BEIRUT – A series of artillery rounds lobbed Wednesday on Syria's eastern Aleppo district killed 26 civilians, including seven children, as they fled a government ground offensive in the besieged enclave.
It was the second time the Jub al-Quba neighbourhood, in the historic district of the rebel-held eastern side of the city, was struck in as many days.
An airstrike Tuesday blamed by activists on the government killed 25 civilians in the same area. They were also believed to be newly displaced from the government onslaught on the northern parts of eastern Aleppo.
Meanwhile, eight civilians, including two children, were killed in shelling on the government-held western side of the city, according to state media. The government blamed rebels for the attack.
The embattled opposition fighters clashed heavily on the southern edge of the enclave with government-allied troops, who made new gains in the government offensive that has cleaved the rebel-held part of the city.
The Syrian government pushed its way into the 45-square kilometre (17 square miles) rebel-held enclave over the weekend, making its first territorial gain in the area seized by the opposition fighters since 2012.
Government officials say they want to "liberate" the area, calling the opposition fighters "terrorists", and accusing them of holding civilians there hostage.
Despite opening a number of passageways to allow civilians to leave before the offensive, none of the residents took advantage of it, citing fears of being arrested or forcibly conscripted. The passageways were not U.N. supervised.
In New York on Wednesday, Syria's U.N. Ambassador Bashar Ja'afari accused the rebels of opening fire on the civilians as they tried to flee eastern Aleppo.
The bodies of the victims of the Jub al-Quba attack Wednesday lined the streets, as their bags and few belongings lied close by their sides, photos showed.
Jawad al-Rifai, who took the pictures for the Aleppo Media Center, said they were civilians – mostly women and children – fleeing shelling and air strikes on other parts of the city.
"They were fleeing on foot. They were coming to our side," said Ibrahim Al-Haj, a member of the Syrian Civil Defence teams, explaining that the displaced were heading to what they thought was safer ground. "There were children, baby bottles and bags all over."
The neighbourhood and others around it in Aleppo's centrally-located old city have absorbed thousands of residents displaced by the advance of government troops in the east.
Abdulkafi Alhamdo, a teacher living in the Zabadieh neighbourhood in eastern Aleppo, said refugees were filling up his building, most of its flats abandoned because of the war. They had close to nothing, he said, and have asked for the simplest things, including salt.

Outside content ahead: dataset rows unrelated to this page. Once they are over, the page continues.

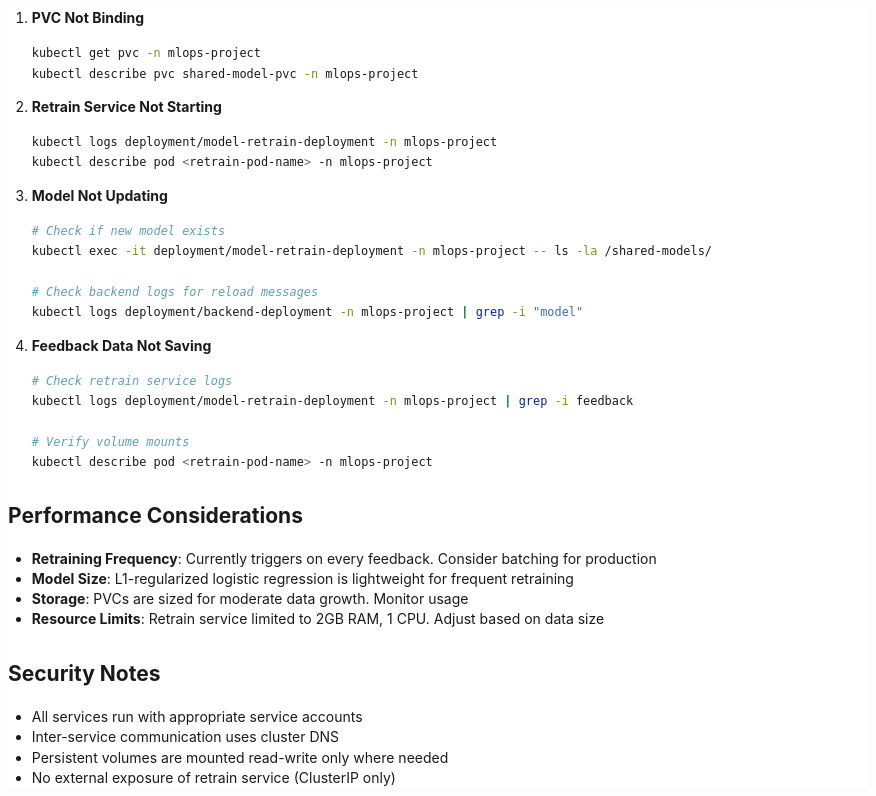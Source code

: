 1. **PVC Not Binding**
   ```bash
   kubectl get pvc -n mlops-project
   kubectl describe pvc shared-model-pvc -n mlops-project
   ```

2. **Retrain Service Not Starting**
   ```bash
   kubectl logs deployment/model-retrain-deployment -n mlops-project
   kubectl describe pod <retrain-pod-name> -n mlops-project
   ```

3. **Model Not Updating**
   ```bash
   # Check if new model exists
   kubectl exec -it deployment/model-retrain-deployment -n mlops-project -- ls -la /shared-models/
   
   # Check backend logs for reload messages
   kubectl logs deployment/backend-deployment -n mlops-project | grep -i "model"
   ```

4. **Feedback Data Not Saving**
   ```bash
   # Check retrain service logs
   kubectl logs deployment/model-retrain-deployment -n mlops-project | grep -i feedback
   
   # Verify volume mounts
   kubectl describe pod <retrain-pod-name> -n mlops-project
   ```

## Performance Considerations

- **Retraining Frequency**: Currently triggers on every feedback. Consider batching for production
- **Model Size**: L1-regularized logistic regression is lightweight for frequent retraining
- **Storage**: PVCs are sized for moderate data growth. Monitor usage
- **Resource Limits**: Retrain service limited to 2GB RAM, 1 CPU. Adjust based on data size

## Security Notes

- All services run with appropriate service accounts
- Inter-service communication uses cluster DNS
- Persistent volumes are mounted read-write only where needed
- No external exposure of retrain service (ClusterIP only)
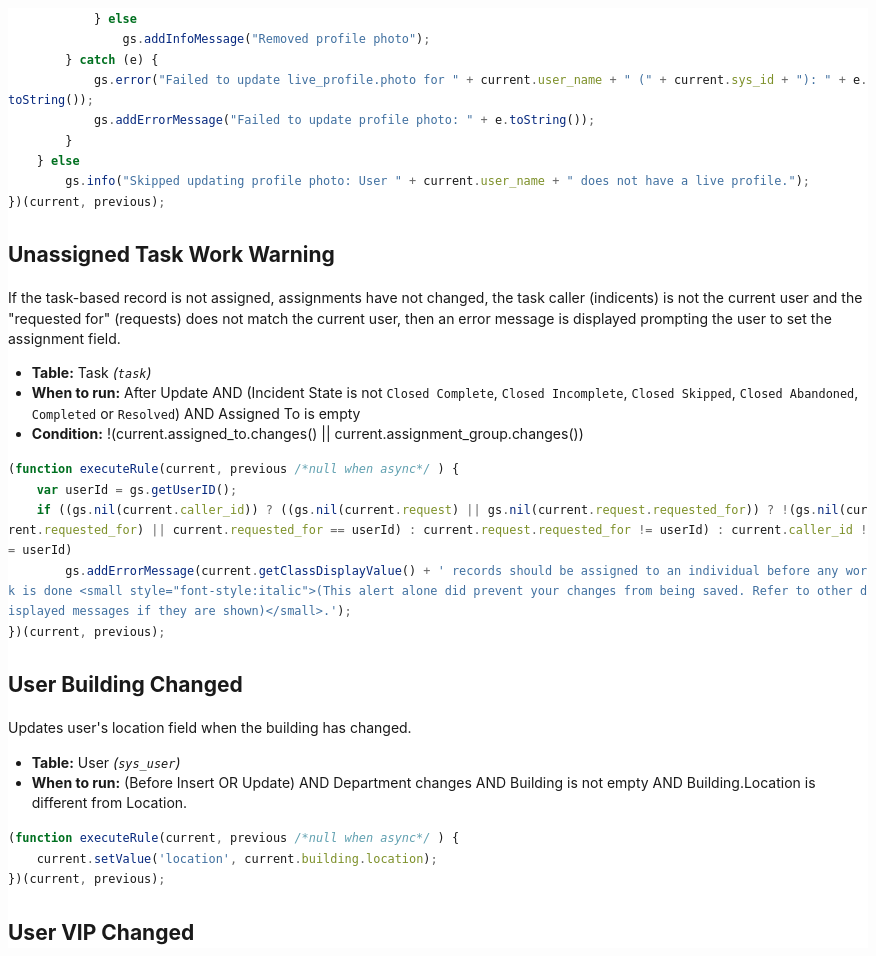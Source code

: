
 ```js
            } else
                gs.addInfoMessage("Removed profile photo");
        } catch (e) {
            gs.error("Failed to update live_profile.photo for " + current.user_name + " (" + current.sys_id + "): " + e.toString());
            gs.addErrorMessage("Failed to update profile photo: " + e.toString());
        }
    } else
        gs.info("Skipped updating profile photo: User " + current.user_name + " does not have a live profile.");
})(current, previous);
```

## Unassigned Task Work Warning

If the task-based record is not assigned, assignments have not changed, the task caller (indicents) is not the current user and the "requested for" (requests) does not match the current user, then an error message is displayed prompting the user to set the assignment field.

- **Table:** Task *(`task`)*
- **When to run:** After Update AND (Incident State is not `Closed Complete`, `Closed Incomplete`, `Closed Skipped`, `Closed Abandoned`, `Completed` or `Resolved`) AND Assigned To is empty
- **Condition:** !(current.assigned_to.changes() || current.assignment_group.changes())

```js
(function executeRule(current, previous /*null when async*/ ) {
    var userId = gs.getUserID();
    if ((gs.nil(current.caller_id)) ? ((gs.nil(current.request) || gs.nil(current.request.requested_for)) ? !(gs.nil(current.requested_for) || current.requested_for == userId) : current.request.requested_for != userId) : current.caller_id != userId)
        gs.addErrorMessage(current.getClassDisplayValue() + ' records should be assigned to an individual before any work is done <small style="font-style:italic">(This alert alone did prevent your changes from being saved. Refer to other displayed messages if they are shown)</small>.');
})(current, previous);
```

## User Building Changed

Updates user's location field when the building has changed.

- **Table:** User *(`sys_user`)*
- **When to run:** (Before Insert OR Update) AND Department changes AND Building is not empty AND Building.Location is different from Location.

```js
(function executeRule(current, previous /*null when async*/ ) {
    current.setValue('location', current.building.location);
})(current, previous);
```

## User VIP Changed
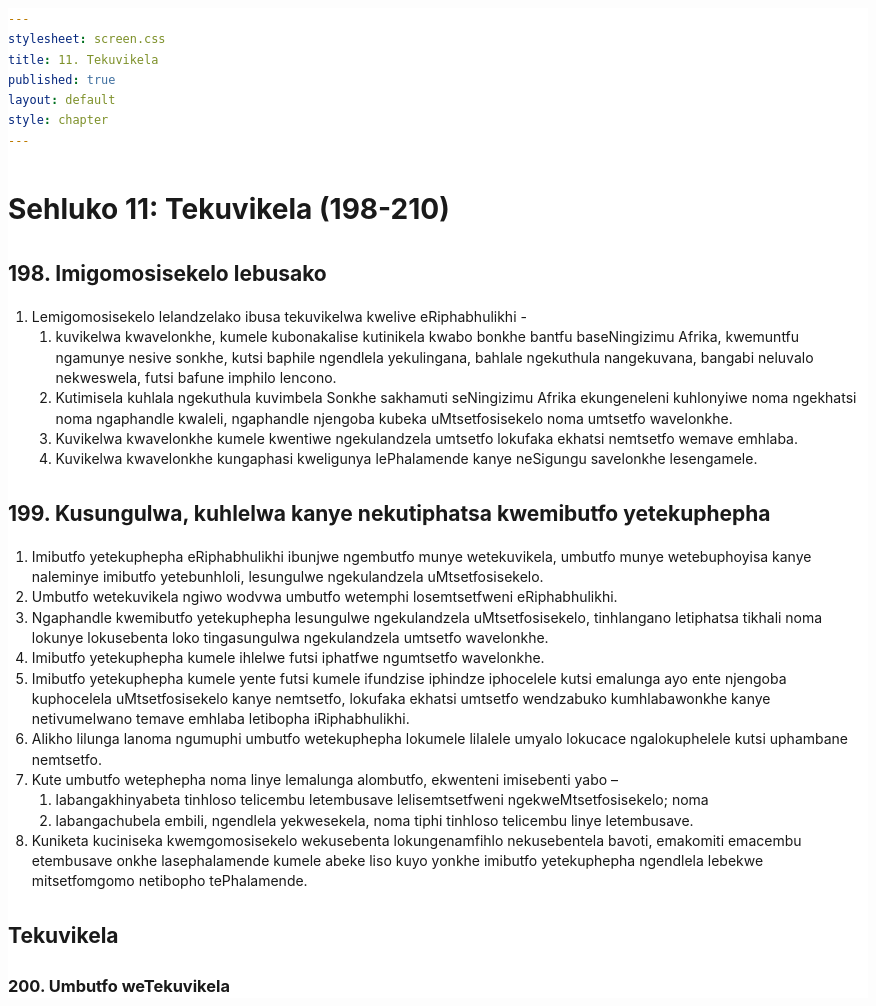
 ```yaml
---
stylesheet: screen.css
title: 11. Tekuvikela
published: true
layout: default
style: chapter
---
```


# Sehluko 11: Tekuvikela (198-210)

## 198. Imigomosisekelo lebusako

1.	Lemigomosisekelo lelandzelako ibusa tekuvikelwa kwelive eRiphabhulikhi -
	1.	kuvikelwa kwavelonkhe, kumele kubonakalise kutinikela kwabo bonkhe bantfu baseNingizimu Afrika, kwemuntfu ngamunye nesive sonkhe, kutsi baphile ngendlela yekulingana, bahlale ngekuthula nangekuvana, bangabi neluvalo nekweswela, futsi bafune imphilo lencono.
	1.	Kutimisela kuhlala ngekuthula kuvimbela Sonkhe sakhamuti seNingizimu Afrika ekungeneleni kuhlonyiwe noma ngekhatsi noma ngaphandle kwaleli, ngaphandle njengoba kubeka uMtsetfosisekelo noma umtsetfo wavelonkhe.
	1.	Kuvikelwa kwavelonkhe kumele kwentiwe ngekulandzela umtsetfo lokufaka ekhatsi nemtsetfo wemave emhlaba.
	1.	Kuvikelwa kwavelonkhe kungaphasi kweligunya lePhalamende kanye neSigungu savelonkhe lesengamele.

## 199. Kusungulwa, kuhlelwa kanye nekutiphatsa kwemibutfo yetekuphepha

1.	Imibutfo yetekuphepha eRiphabhulikhi ibunjwe ngembutfo munye wetekuvikela, umbutfo munye wetebuphoyisa kanye naleminye imibutfo yetebunhloli, lesungulwe ngekulandzela uMtsetfosisekelo.
2.	Umbutfo wetekuvikela ngiwo wodvwa umbutfo wetemphi losemtsetfweni eRiphabhulikhi.
3.	Ngaphandle kwemibutfo yetekuphepha lesungulwe ngekulandzela uMtsetfosisekelo, tinhlangano letiphatsa tikhali noma lokunye lokusebenta loko tingasungulwa ngekulandzela umtsetfo wavelonkhe.
4.	Imibutfo yetekuphepha kumele ihlelwe futsi iphatfwe ngumtsetfo wavelonkhe.
5.	Imibutfo yetekuphepha kumele yente futsi kumele ifundzise iphindze iphocelele kutsi emalunga ayo ente njengoba kuphocelela uMtsetfosisekelo kanye nemtsetfo, lokufaka ekhatsi umtsetfo wendzabuko kumhlabawonkhe kanye netivumelwano temave emhlaba letibopha iRiphabhulikhi.
6.	Alikho lilunga lanoma ngumuphi umbutfo wetekuphepha lokumele lilalele umyalo lokucace ngalokuphelele kutsi uphambane nemtsetfo.
7.	Kute umbutfo wetephepha noma linye lemalunga alombutfo, ekwenteni imisebenti yabo –
	1.	labangakhinyabeta tinhloso telicembu letembusave lelisemtsetfweni ngekweMtsetfosisekelo; noma
	1.	labangachubela embili, ngendlela yekwesekela, noma tiphi tinhloso telicembu linye letembusave.
8.	Kuniketa kuciniseka kwemgomosisekelo wekusebenta lokungenamfihlo nekusebentela bavoti, emakomiti emacembu etembusave onkhe lasephalamende kumele abeke liso kuyo yonkhe imibutfo yetekuphepha ngendlela lebekwe mitsetfomgomo netibopho tePhalamende.

## Tekuvikela

### 200. Umbutfo weTekuvikela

"They knock on my door all the time. They ask for a plate, or some sheets," Alhamdo said.
The Britain-based Syrian Observatory for Human Rights, which monitors the war in Syria through a network of local contacts, said tens more were wounded in Jub al-Quba.
Observatory chief Rami Abdurrahman said he predicts death tolls will rise in east Aleppo as the internal displacement creates more residential density.
The SCD in eastern Aleppo, also known as the White Helmets, put the toll at 45 killed. It blamed the government for the strikes.
Rescue efforts by the group were hampered by the lack of functioning machinery, said Rifai.
"Most of their equipment is out of service because of the targeting against their quarters," he added.
Tens of thousands of people have been displaced in Aleppo as pro-government Syrian forces press on with their campaign to reclaim the divided city.
The Observatory said more than 50,000 out of an estimated quarter-million inhabitants have been displaced by attacks on rebel-held eastern Aleppo over the past 4 days. Many of them fled to safer ground in areas under government or Kurdish control. The International Committee of the Red Cross says around 20,000 people have fled.
The Lebanese Al-Manar TV channel, operated by Hezbollah which has groups fighting on the government side in Syria, reported from the Aleppo countryside that pro-government forces were advancing in the southern portion of the city's rebel enclave.
Syrian state media announced midday Wednesday that its forces had retaken the southern Sheikh Saeed neighbourhood, while the Observatory said rebels still held onto a third of the area. The Observatory added that Iraqi militia fighters were playing a central role in the government's advance from the south.
Yasser al-Youssef, a spokesman for rebel group Nour el-Din el-Zinki, said the pro-government fighters were repelled and the opposition had captured at least one of their soldiers. The group posted a video of the captured fighter.
"There is regime deployment on the southern edge of the city. They are likely to attempt an assault on the southern front," al-Youssef said.
Residents said meanwhile that after the killing in Jub al-Qubba, there was a respite in government bombing, most likely due to heavy rain.
"The rain stopped the bombing," al-Haj said.